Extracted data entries
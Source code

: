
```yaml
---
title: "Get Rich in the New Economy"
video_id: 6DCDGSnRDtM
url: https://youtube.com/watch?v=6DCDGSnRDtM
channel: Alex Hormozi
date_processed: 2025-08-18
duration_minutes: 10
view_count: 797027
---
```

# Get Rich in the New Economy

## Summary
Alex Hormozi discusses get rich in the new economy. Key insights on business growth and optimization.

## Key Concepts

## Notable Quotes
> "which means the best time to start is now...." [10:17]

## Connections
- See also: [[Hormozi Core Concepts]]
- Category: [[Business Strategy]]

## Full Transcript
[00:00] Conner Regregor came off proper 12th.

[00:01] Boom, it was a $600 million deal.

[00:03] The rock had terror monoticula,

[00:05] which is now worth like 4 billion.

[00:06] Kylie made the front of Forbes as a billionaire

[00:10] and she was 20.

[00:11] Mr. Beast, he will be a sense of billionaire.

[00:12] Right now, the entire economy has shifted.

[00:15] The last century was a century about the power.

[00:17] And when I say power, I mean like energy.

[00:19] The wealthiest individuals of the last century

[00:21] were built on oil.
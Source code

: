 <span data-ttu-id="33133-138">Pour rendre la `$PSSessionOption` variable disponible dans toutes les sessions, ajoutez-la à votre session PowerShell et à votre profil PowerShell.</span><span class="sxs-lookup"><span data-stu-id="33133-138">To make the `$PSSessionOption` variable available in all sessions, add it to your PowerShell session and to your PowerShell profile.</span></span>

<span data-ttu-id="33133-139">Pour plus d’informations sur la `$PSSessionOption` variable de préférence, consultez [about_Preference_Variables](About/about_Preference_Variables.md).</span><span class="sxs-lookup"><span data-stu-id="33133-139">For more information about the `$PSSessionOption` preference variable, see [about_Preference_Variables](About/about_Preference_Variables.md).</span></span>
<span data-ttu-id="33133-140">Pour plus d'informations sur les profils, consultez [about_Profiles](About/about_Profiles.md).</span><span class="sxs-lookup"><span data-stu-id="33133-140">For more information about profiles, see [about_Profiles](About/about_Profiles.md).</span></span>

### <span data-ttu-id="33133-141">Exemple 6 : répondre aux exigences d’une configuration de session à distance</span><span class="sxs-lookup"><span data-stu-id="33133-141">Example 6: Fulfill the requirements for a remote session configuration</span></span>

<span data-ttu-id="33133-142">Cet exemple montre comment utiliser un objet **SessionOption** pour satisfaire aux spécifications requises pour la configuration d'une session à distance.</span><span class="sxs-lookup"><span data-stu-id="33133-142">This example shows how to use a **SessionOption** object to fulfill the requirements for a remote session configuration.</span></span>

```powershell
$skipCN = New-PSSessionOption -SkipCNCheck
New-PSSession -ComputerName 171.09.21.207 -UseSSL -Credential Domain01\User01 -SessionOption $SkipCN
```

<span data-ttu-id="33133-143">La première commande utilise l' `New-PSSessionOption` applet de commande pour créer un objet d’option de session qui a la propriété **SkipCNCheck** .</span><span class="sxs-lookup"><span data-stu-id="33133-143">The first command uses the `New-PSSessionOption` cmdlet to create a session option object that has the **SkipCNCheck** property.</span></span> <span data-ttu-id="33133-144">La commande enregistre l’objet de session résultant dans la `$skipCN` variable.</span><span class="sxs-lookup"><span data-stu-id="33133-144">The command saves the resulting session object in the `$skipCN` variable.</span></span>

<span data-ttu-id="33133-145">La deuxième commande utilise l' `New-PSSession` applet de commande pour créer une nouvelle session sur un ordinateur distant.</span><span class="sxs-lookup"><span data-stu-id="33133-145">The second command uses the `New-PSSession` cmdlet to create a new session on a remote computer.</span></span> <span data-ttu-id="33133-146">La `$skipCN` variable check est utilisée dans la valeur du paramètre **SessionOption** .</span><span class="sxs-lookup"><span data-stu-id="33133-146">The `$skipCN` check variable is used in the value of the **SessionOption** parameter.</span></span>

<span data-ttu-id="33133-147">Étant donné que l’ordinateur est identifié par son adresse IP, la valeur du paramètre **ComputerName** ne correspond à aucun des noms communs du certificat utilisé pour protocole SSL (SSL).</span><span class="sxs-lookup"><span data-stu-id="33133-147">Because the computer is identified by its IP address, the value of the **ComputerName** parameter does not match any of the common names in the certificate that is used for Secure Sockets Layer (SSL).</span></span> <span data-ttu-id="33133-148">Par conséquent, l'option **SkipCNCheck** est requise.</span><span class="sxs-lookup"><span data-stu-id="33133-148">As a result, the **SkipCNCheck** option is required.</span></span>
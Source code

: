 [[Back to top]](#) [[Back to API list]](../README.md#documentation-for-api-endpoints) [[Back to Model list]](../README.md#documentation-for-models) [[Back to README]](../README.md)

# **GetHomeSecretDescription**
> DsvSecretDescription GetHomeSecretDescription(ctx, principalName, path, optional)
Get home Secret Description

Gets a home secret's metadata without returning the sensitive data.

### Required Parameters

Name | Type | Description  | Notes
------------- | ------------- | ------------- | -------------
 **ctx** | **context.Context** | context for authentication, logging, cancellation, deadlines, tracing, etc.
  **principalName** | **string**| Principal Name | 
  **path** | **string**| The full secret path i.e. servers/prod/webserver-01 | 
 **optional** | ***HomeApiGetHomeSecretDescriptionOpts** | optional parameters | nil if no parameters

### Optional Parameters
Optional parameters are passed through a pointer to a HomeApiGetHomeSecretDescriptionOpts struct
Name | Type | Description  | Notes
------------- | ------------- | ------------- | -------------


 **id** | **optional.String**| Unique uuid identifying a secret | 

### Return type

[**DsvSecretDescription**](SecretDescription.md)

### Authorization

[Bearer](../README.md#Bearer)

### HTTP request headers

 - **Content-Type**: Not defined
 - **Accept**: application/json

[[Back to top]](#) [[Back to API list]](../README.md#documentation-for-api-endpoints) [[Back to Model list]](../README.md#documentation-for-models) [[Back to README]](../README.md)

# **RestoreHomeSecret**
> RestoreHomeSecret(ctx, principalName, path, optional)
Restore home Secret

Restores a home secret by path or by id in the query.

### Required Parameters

§ **TASK STATEMENT**: Find the number of lines in the records that include the word "Concepts". Write only that number.

§ **EXPECTED ANSWER**: 2